Das Kindheits-Vater-Muster. Eine Notiz

Irgendwie habe ich es dieses Jahr mit der neueren deutschen Kriminalliteratur. Und den Wiederveröffentlichungen, seien es freudig begrüßte Neuauflagen in Vergessenheit geratener Klassiker oder privat aus den Regalen gezogene, leicht angegilbte Taschenbücher. Gegenwart, Vergangenheit also – und ein Schuss Zukunft, wenn man über die Grenzen der Genres schaut, von der sogenannten „Hochliteratur“ zum sogenannten „Krimi“ zur sogenannten „Science Fiction“, dann sind die Grenzen plötzlich keine mehr und man weiß noch weniger, was das eigentlich ist, mit dem man sich seit Jahren beschäftigt.

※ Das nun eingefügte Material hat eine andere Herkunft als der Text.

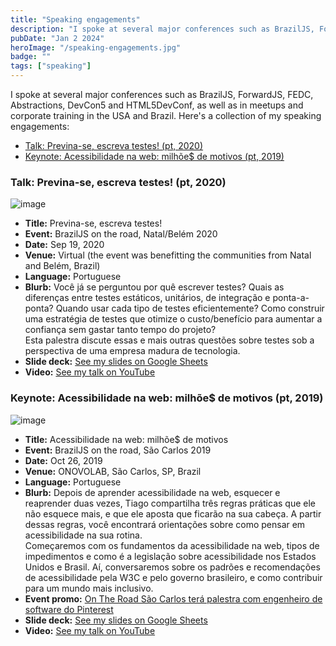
 ```yaml
---
title: "Speaking engagements"
description: "I spoke at several major conferences such as BrazilJS, ForwardJS, FEDC, Abstractions, DevCon5 and HTML5DevConf, as well as in meetups and corporate training in the USA and Brazil. Here's a collection of my speaking engagements."
pubDate: "Jan 2 2024"
heroImage: "/speaking-engagements.jpg"
badge: ""
tags: ["speaking"]
---
```


I spoke at several major conferences such as BrazilJS, ForwardJS, FEDC, Abstractions, DevCon5 and HTML5DevConf, as well as in meetups and corporate training in the USA and Brazil. Here's a collection of my speaking engagements:

  - [Talk: Previna-se, escreva testes! (pt, 2020)](#talk-previna-se-escreva-testes-pt-2020)
  - [Keynote: Acessibilidade na web: milhõe$ de motivos (pt, 2019)](#keynote-acessibilidade-na-web-milhõe-de-motivos-pt-2019)


### Talk: Previna-se, escreva testes! (pt, 2020)
![image](/speaking-2020a.jpeg)
  - **Title:** Previna-se, escreva testes!
  - **Event:** BrazilJS on the road, Natal/Belém 2020
  - **Date:** Sep 19, 2020
  - **Venue:** Virtual (the event was benefitting the communities from Natal and Belém, Brazil)
  - **Language:** Portuguese
  - **Blurb:** Você já se perguntou por quê escrever testes? Quais as diferenças entre testes estáticos, unitários, de integração e ponta-a-ponta? Quando usar cada tipo de testes eficientemente? Como construir uma estratégia de testes que otimize o custo/benefício para aumentar a confiança sem gastar tanto tempo do projeto?\
  Esta palestra discute essas e mais outras questões sobre testes sob a perspectiva de uma empresa madura de tecnologia.
  - **Slide deck:** [See my slides on Google Sheets](https://docs.google.com/presentation/d/e/2PACX-1vScVrX4QNZ1hhP37dhP5ARTwWKlFmTlI2zcDQrE2noF2SVQHUNSwudF9078CdhDcFM7S6e0OmBcsOgj/pub?start=false&loop=false&delayms=3000)
  - **Video:** [See my talk on YouTube](https://www.youtube.com/live/W2LccJacNXE?si=1Jjd7XdIrfl3BOdQ&t=2476)

### Keynote: Acessibilidade na web: milhõe$ de motivos (pt, 2019)
![image](/speaking-2019a.jpeg)
  - **Title:** Acessibilidade na web: milhõe$ de motivos
  - **Event:** BrazilJS on the road, São Carlos 2019
  - **Date:** Oct 26, 2019
  - **Venue:** ONOVOLAB, São Carlos, SP, Brazil
  - **Language:** Portuguese
  - **Blurb:** Depois de aprender acessibilidade na web, esquecer e reaprender duas vezes, Tiago compartilha três regras práticas que ele não esquece mais, e que ele aposta que ficarão na sua cabeça. A partir dessas regras, você encontrará orientações sobre como pensar em acessibilidade na sua rotina.\
  Começaremos com os fundamentos da acessibilidade na web, tipos de impedimentos e como é a legislação sobre acessibilidade nos Estados Unidos e Brasil. Aí, conversaremos sobre os padrões e recomendações de acessibilidade pela W3C e pelo governo brasileiro, e como contribuir para um mundo mais inclusivo.
  - **Event promo:** [On The Road São Carlos terá palestra com engenheiro de software do Pinterest](https://www.braziljs.org/p/on-the-road-sao-carlos-tera-palestra-com-engenheiro-de-software-do-pinterest?utm_source=publication-search)
  - **Slide deck:** [See my slides on Google Sheets](https://docs.google.com/presentation/d/e/2PACX-1vSwbqJQqDupt9FVM9G-PgaUmMk0wcMsKoJhAUl67Z2VpVqwAsd3ks_wWDevuCayTVSyKrlA6njSdPld/pub?start=false&loop=false&delayms=3000)
  - **Video:** [See my talk on YouTube](https://www.youtube.com/live/4SSsnglewkY?si=xOGSZGL1OUpzI66P&t=628)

Gut so.

Aber bleiben wir in der Gegenwart mit ihren durchweg erfreulichen Lebenszeichen einer deutschsprachigen Kriminalliteratur jenseits der Bestsellerei (die es geben muss. Aber wer will mich zwingen, sie ernst zu nehmen?). Es sind Bücher einer bewährten Garde, nicht jedes Jahr erscheint ein neues Werk, man freut sich daher besonders, wenn es doch geschieht. Stefan Kiesbye, Mechtild Borrmann, Norbert Horst, Jan Costin Wagner, Monika Geier, Rainer Gross – und nennen wir noch (aus gutem Grund) Frank Göhre. Dieser Frank Göhre beglückte uns schon im Herbst 2010 mit →„Der Auserwählte“, einem stimmigen Roman, dessen entscheidender Handlungskern weit in die Kindheit / Jugend der Protagonisten zurückreicht. Nicht ungewöhnlich für (Kriminal-)Literatur. Auch die beinahe dämonische Rolle des Vaters ist keine originäre Erfindung Göhres, es fällt also nicht auf. Das tut es erst jetzt im Nachhinein, wenn man die genannte neuere Produktion gesichtet hat.

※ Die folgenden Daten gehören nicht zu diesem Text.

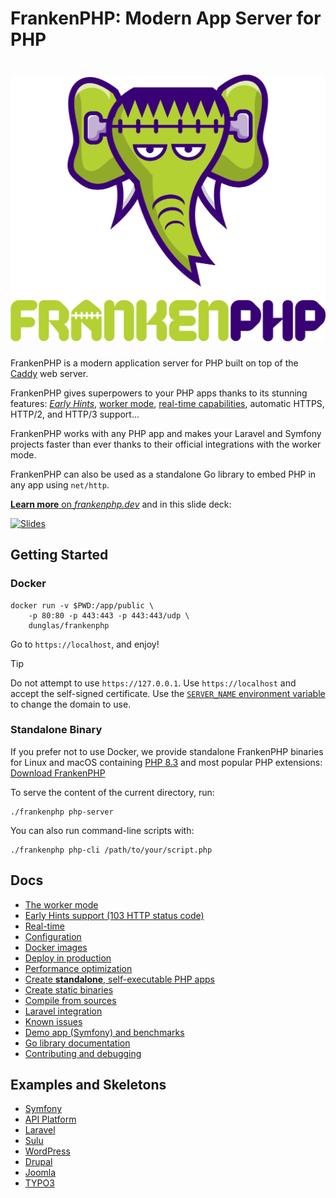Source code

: # FrankenPHP: Modern App Server for PHP

<h1 align="center"><a href="https://frankenphp.dev"><img src="frankenphp.png" alt="FrankenPHP" width="600"></a></h1>

FrankenPHP is a modern application server for PHP built on top of the [Caddy](https://caddyserver.com/) web server.

FrankenPHP gives superpowers to your PHP apps thanks to its stunning features: [*Early Hints*](https://frankenphp.dev/docs/early-hints/), [worker mode](https://frankenphp.dev/docs/worker/), [real-time capabilities](https://frankenphp.dev/docs/mercure/), automatic HTTPS, HTTP/2, and HTTP/3 support...

FrankenPHP works with any PHP app and makes your Laravel and Symfony projects faster than ever thanks to their official integrations with the worker mode.

FrankenPHP can also be used as a standalone Go library to embed PHP in any app using `net/http`.

[**Learn more** on *frankenphp.dev*](https://frankenphp.dev) and in this slide deck:

<a href="https://dunglas.dev/2022/10/frankenphp-the-modern-php-app-server-written-in-go/"><img src="https://dunglas.dev/wp-content/uploads/2022/10/frankenphp.png" alt="Slides" width="600"></a>

## Getting Started

### Docker

```console
docker run -v $PWD:/app/public \
    -p 80:80 -p 443:443 -p 443:443/udp \
    dunglas/frankenphp
```

Go to `https://localhost`, and enjoy!

> [!TIP]
>
> Do not attempt to use `https://127.0.0.1`. Use `https://localhost` and accept the self-signed certificate.
> Use the [`SERVER_NAME` environment variable](docs/config.md#environment-variables) to change the domain to use.

### Standalone Binary

If you prefer not to use Docker, we provide standalone FrankenPHP binaries for Linux and macOS
containing [PHP 8.3](https://www.php.net/releases/8.3/en.php) and most popular PHP extensions: [Download FrankenPHP](https://github.com/dunglas/frankenphp/releases)

To serve the content of the current directory, run:

```console
./frankenphp php-server
```

You can also run command-line scripts with:

```console
./frankenphp php-cli /path/to/your/script.php
```

## Docs

* [The worker mode](https://frankenphp.dev/docs/worker/)
* [Early Hints support (103 HTTP status code)](https://frankenphp.dev/docs/early-hints/)
* [Real-time](https://frankenphp.dev/docs/mercure/)
* [Configuration](https://frankenphp.dev/docs/config/)
* [Docker images](https://frankenphp.dev/docs/docker/)
* [Deploy in production](https://frankenphp.dev/docs/production/)
* [Performance optimization](https://frankenphp.dev/docs/performance/)
* [Create **standalone**, self-executable PHP apps](https://frankenphp.dev/docs/embed/)
* [Create static binaries](https://frankenphp.dev/docs/static/)
* [Compile from sources](https://frankenphp.dev/docs/compile/)
* [Laravel integration](https://frankenphp.dev/docs/laravel/)
* [Known issues](https://frankenphp.dev/docs/known-issues/)
* [Demo app (Symfony) and benchmarks](https://github.com/dunglas/frankenphp-demo)
* [Go library documentation](https://pkg.go.dev/github.com/dunglas/frankenphp)
* [Contributing and debugging](https://frankenphp.dev/docs/contributing/)

## Examples and Skeletons

* [Symfony](https://github.com/dunglas/symfony-docker)
* [API Platform](https://api-platform.com/docs/symfony)
* [Laravel](https://frankenphp.dev/docs/laravel/)
* [Sulu](https://sulu.io/blog/running-sulu-with-frankenphp)
* [WordPress](https://github.com/StephenMiracle/frankenwp)
* [Drupal](https://github.com/dunglas/frankenphp-drupal)
* [Joomla](https://github.com/alexandreelise/frankenphp-joomla)
* [TYPO3](https://github.com/ochorocho/franken-typo3)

Denn sie mögen sich in vielem unterscheiden, die vorgenannten Autorinnen und Autoren, in einem jedoch sind sie sich verblüffend einig: Die Verbrechen der Gegenwart fußen auf Verbrechen der Vergangenheit, als die Protagonisten noch Heranwachsende waren und die Zeiten, aus welchen Gründen auch immer, schwierig und turbulent. Kiesbye verpackt es in →„Hemmersmoor“ als Schauergeschichte, Borrmann (→„Wer das Schweigen bricht“) und Gross („Kettenacker“) siedeln den Handlungskern in den Jahren des Dritten Reichs an, Göhre bevorzugt die Sechziger und Siebziger Jahre mit ihren Gesellschaftsutopien, bei Horst (→„Splitter im Auge“), Wagner (→„Das Licht in einem dunklen Haus“) und Geier („Müllers Morde“) ist das „Historische“ der Zeit eher unwesentlich, wichtig ist die Bedeutung, die sie für die Protagonisten besitzt.

In einem Punkt sind sich die Autorinnen und Autoren (bis auf Jan Costin Wagner) jedoch einig: Der Vater steht im Zentrum allen Ungemachs. Am beiläufigsten lesen wir dies in Monika Geiers „Müllers Morde“, wo der Vater des Protagonisten immer noch seinen Schatten wirft, seinen Sohn in eine Ecke (die alternative Bewegung der Achtziger Jahre) drängte, aus der dieser sich befreien möchte, aber so recht nicht kann. Ansonsten ist die Rolle der Väter eine aktivere, sie verantworten mit Liebesentzug (Horst), einer dunklen Vergangenheit (Borrmann, Gross, Kiesbye) oder schlicht verbrecherischem Handeln (auch bei Borrmann, Gross, Kiesbye und Göhre) die gegenwärtige Maläse, sie haben ihre Kinder (immer Söhne) traumatisiert.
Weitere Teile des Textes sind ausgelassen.